しかし、インプラント治療中に、中断・転院できるのかわからないと悩む人も多いのではないでしょうか。この記事では、中断・転院が可能なのかや注意点などを解説します。
目次
- 1.インプラント治療中の中断はNG?その理由とは
- 1-1.仮歯の破損や脱落
- 1-2.最終的に入れる人工歯が合わなくなる
- 1-3.感染リスクがある
- 1-4.インプラントが脱落する
- 1-5.見た目が悪くなる
- 2.インプラント治療中の転院ってどうなの?転院したい場合の対処法
- 2-1.引っ越しに伴う転院の場合
- 2-2.歯科クリニックに不満がある場合
- 3.転院する場合の注意点とは
- 3-1.紹介状を書いてもらう
- 3-2.使用しているインプラントについて確認する
- 3-3.保証内容の確認
- 3-4.費用について話し合う
- 4.転院先を選ぶ際のポイントとは
- 4-1.転院でのインプラント治療を受け入れているか
- 4-2.同じインプラントを取り扱っているか
- 4-3.インプラントの治療実績が豊富か
- 4-4.治療費用はどのくらいか
- 4-5.質の高いメンテナンスを受けられるか
- 5.インプラント治療中に中断・転院するときは慎重に!
1.インプラント 治療中の中断はNG?その理由とは
インプラント治療中は、仮歯を入れた後だとしても、基本的には中断しない方がよいでしょう。主な理由は下記の通りです。
1-1.仮歯の破損や脱落
仮歯でもある程度はかむ機能を回復できますが、あくまでも一時的なものです。

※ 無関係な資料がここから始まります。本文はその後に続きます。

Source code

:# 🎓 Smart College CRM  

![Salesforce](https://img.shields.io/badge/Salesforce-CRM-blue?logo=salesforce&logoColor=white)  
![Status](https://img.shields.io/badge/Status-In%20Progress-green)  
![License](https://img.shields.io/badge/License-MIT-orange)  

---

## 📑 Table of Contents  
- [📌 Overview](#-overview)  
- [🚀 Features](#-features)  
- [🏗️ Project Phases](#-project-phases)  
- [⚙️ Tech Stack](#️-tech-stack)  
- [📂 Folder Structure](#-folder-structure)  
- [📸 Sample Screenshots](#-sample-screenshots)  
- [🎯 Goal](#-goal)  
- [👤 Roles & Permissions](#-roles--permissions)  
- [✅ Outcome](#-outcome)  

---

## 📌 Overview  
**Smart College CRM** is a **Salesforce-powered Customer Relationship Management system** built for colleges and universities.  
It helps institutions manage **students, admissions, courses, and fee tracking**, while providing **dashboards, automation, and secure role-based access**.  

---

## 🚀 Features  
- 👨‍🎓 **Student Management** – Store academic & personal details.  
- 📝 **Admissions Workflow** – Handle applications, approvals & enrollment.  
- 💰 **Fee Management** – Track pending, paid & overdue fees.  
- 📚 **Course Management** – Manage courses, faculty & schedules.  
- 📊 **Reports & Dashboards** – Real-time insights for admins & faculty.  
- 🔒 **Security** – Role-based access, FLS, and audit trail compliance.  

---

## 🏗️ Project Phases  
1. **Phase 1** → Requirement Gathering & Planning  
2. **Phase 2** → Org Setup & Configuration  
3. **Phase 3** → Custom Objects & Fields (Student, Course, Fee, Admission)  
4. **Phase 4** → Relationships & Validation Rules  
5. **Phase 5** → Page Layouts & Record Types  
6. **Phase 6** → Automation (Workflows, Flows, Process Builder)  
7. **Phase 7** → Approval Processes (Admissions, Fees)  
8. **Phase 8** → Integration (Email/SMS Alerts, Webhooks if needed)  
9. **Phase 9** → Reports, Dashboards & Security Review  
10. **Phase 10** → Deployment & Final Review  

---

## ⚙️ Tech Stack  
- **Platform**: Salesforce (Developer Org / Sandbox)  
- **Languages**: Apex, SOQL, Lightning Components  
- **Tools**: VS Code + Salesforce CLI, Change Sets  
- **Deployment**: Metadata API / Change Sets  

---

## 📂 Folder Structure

プラスチックでできているため、最終的に入れる人工歯と比べて耐久性が低く、長期間にわたり使用するうちに破損したり、外れたりしてしまうかもしれません。
インプラントの寿命の目安は10〜15年以上なので、中断せずに人工歯を入れた方が長く快適に使えます。
1-2.最終的に入れる人工歯が合わなくなる
仮歯を入れる前に治療を中断してしまうと、歯は隙間を埋めるように動く性質があるため、向かい合う歯や両隣の歯が寄ってきて、歯並びやかみ合わせが悪くなるリスクがあります。
また、仮歯のまま放置した場合も、同様のリスクがあります。仮歯は摩擦やかむ力によって少しずつすり減っていくため、長い間使っていると歯の間に隙間が生じるためです。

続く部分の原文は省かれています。